Greed, anger, lust, and the full panoply of sins thus become the lot of weakling mankind. And we know what awaits the wicked.

(Augustine always reminds me of a line from Nietzsche’s Genealogy of Morals: “The truly great haters in world history have always been priests.”)

Related: C. S. Lewis’s modern defense of Christian ethics, in the Philosophers, Explained series.

Image source:
The image of Augustine forking heretic Donatists into the flames was taken from “St. Augustine pt. 2: Hammer of the Donatists, Advocate of Torture, Inquisitor.”

11 thoughts on “St. Augustine on why babies are evil”

  1. Robert Hagedorn

    Saint Augustine couldn’t do it. But can you explain what kind of fruit Adam and Eve ate in the story? After thousands of years it’s time to think, read, and give the real explanation based only on the facts in the story. No guesses, opinions, or beliefs. We’ve already had way too many of these. Treat the whole thing as a challenge. You can do it! Or can you? But first, do a quick Google search: First Scandal.

  2. Allow me to begin by saying I recently watched “Nietzche and the Nazis” and I think it might be one of the best presentations on both subjects I have ever come across. I have recommended it to many of my friends, especially in light of current ideas floating around America. And I intend to buy both the DVD and the book.

    I would like to ask a question regarding this article. Is the problem really logic or is it not simply not liking the option? Your questions are common. A matter of fact the apostle Paul anticipated them, “You will say to me then, “Why does he still find fault? For who can resist his will?” But who are you, O man, to answer back to God? Will what is molded say to its molder, “Why have you made me like this?” Has the potter no right over the clay, to make out of the same lump one vessel for honorable use and another for dishonorable use? What if God, desiring to show his wrath and to make known his power, has endured with much patience vessels of wrath prepared for destruction, in order to make known the riches of his glory for vessels of mercy, which he has prepared beforehand for glory..” What if you knowledge on the bible, the glasses in which you read it through are tainted? You have presuppositions (we all do) that might not be quite right?What if there are hard sayings but what if there is also the most magnificant news? What if the bad news is far worse than you imagined (and that’s saying a lot in light over you studies) and the good news is for better than you could even think?

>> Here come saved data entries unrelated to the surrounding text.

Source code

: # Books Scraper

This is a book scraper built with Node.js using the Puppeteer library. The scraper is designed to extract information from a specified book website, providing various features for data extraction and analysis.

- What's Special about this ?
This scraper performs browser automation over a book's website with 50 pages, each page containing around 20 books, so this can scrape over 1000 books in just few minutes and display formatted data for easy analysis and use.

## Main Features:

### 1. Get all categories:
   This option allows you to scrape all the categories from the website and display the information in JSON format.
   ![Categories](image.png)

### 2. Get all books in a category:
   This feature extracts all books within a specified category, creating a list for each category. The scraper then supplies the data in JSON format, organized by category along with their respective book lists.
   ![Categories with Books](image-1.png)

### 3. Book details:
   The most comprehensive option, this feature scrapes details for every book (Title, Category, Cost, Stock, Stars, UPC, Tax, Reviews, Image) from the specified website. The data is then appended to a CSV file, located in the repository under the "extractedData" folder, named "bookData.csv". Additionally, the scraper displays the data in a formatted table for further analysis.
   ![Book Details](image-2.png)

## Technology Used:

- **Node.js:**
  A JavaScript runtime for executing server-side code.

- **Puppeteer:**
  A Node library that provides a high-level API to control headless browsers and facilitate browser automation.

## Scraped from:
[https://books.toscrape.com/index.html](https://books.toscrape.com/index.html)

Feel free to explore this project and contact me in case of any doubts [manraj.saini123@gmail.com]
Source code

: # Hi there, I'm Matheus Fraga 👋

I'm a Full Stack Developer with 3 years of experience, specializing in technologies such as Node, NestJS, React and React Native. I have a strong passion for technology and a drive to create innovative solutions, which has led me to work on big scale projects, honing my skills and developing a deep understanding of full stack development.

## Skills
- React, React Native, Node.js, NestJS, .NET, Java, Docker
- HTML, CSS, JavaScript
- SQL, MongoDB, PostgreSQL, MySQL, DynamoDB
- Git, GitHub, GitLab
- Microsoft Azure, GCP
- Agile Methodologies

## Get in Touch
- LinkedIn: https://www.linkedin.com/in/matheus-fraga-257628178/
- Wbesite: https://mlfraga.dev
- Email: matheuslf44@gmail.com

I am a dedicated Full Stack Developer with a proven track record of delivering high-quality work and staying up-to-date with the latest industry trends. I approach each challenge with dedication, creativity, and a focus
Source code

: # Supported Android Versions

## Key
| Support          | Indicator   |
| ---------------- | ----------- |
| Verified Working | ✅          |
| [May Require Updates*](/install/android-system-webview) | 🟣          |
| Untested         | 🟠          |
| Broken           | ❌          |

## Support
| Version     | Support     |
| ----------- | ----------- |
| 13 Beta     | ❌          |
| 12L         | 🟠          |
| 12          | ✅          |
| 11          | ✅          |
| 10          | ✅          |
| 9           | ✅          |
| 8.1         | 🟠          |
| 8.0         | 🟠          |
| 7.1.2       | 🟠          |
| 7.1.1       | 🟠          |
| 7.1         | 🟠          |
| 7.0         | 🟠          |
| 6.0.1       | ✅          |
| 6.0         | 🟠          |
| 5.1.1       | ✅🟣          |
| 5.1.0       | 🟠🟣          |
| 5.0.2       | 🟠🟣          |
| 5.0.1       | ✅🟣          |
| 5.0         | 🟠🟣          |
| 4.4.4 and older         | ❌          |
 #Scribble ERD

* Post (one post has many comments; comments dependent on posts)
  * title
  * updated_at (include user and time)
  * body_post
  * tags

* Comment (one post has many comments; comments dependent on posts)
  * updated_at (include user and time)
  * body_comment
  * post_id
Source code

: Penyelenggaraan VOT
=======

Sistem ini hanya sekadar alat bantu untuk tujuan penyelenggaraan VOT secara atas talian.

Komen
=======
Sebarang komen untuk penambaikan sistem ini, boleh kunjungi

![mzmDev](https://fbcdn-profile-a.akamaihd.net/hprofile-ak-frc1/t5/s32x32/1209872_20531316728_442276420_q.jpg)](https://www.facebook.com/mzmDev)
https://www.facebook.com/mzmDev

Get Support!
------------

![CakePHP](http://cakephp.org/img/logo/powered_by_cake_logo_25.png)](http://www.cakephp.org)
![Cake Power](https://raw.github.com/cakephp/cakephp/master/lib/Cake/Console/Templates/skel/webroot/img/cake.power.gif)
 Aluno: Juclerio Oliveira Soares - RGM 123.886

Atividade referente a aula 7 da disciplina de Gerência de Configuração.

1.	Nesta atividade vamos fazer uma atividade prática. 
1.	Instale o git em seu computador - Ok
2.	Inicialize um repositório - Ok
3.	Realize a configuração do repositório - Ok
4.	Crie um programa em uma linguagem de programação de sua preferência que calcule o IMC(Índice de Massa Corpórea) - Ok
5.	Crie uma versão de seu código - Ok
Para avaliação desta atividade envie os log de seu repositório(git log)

  3. And I need to add….some of your explanations that you say come from “standard religious accounts”, if are in fact ideas come from “Christians” they are not the best of the ideas presented.

  4. “From the mud of my fleshly desires and my erupting puberty belched out murky clouds that obscured and darkened my heart until I could not distinguish the calm light of love from the fog of lust.” I always did like that quote, lol.

  5. “The only innocent feature in babies is the weakness of their frames; the minds of infants are far from innocent.”
    The only innocent feature in babies is that their brains are not mature enough to differentiate the good and evil. They touch everything they see, Put in their mouth everything they see. A wicked minded one do not behave that way

  6. Poor Augustine. Blaming his sins on his creator and inheriting Adams sin. Why did he not believe that sin is a transgression of God’s Law? Do babies transgression God’s Law? What nonsense !

  7. Gordon Waldie

    Babies appear the cutest, sweetest little beings in all creation. They are adorable !
    Babies are the most egotistical, self centred little solipsists that I can know
    Both these views seem valid …. simultaneously ….
    As for sin finding its source in free will and the human mind, “sin”, “free will” and “consciousness”,
    Augustine seems to be “partly right” if we look at human history and paleoanthropology
    but I am in way over my head to fit it all together coherently. Some days Hobbes view of human nature seems right and other days Stephen Hicks more hopeful approach seems to resonate

  8. Scott Schafer

    Honestly, I do think Augustine is the most influential philosopher in history. He’s also responsible for more shame and neurosis than anyone else in history through this doctrine of his. He didn’t invent the idea of Original Sin, of course, but he helped codify it. In the Bible, we’ve just been collectively punished for the sins of Adam and Eve. In his version, we are born bad and wicked and bound for Hell as a result. Our human frailties from infancy are the markers for eternal torment, unless we accept God’s sacrifice (of Himself to Himself).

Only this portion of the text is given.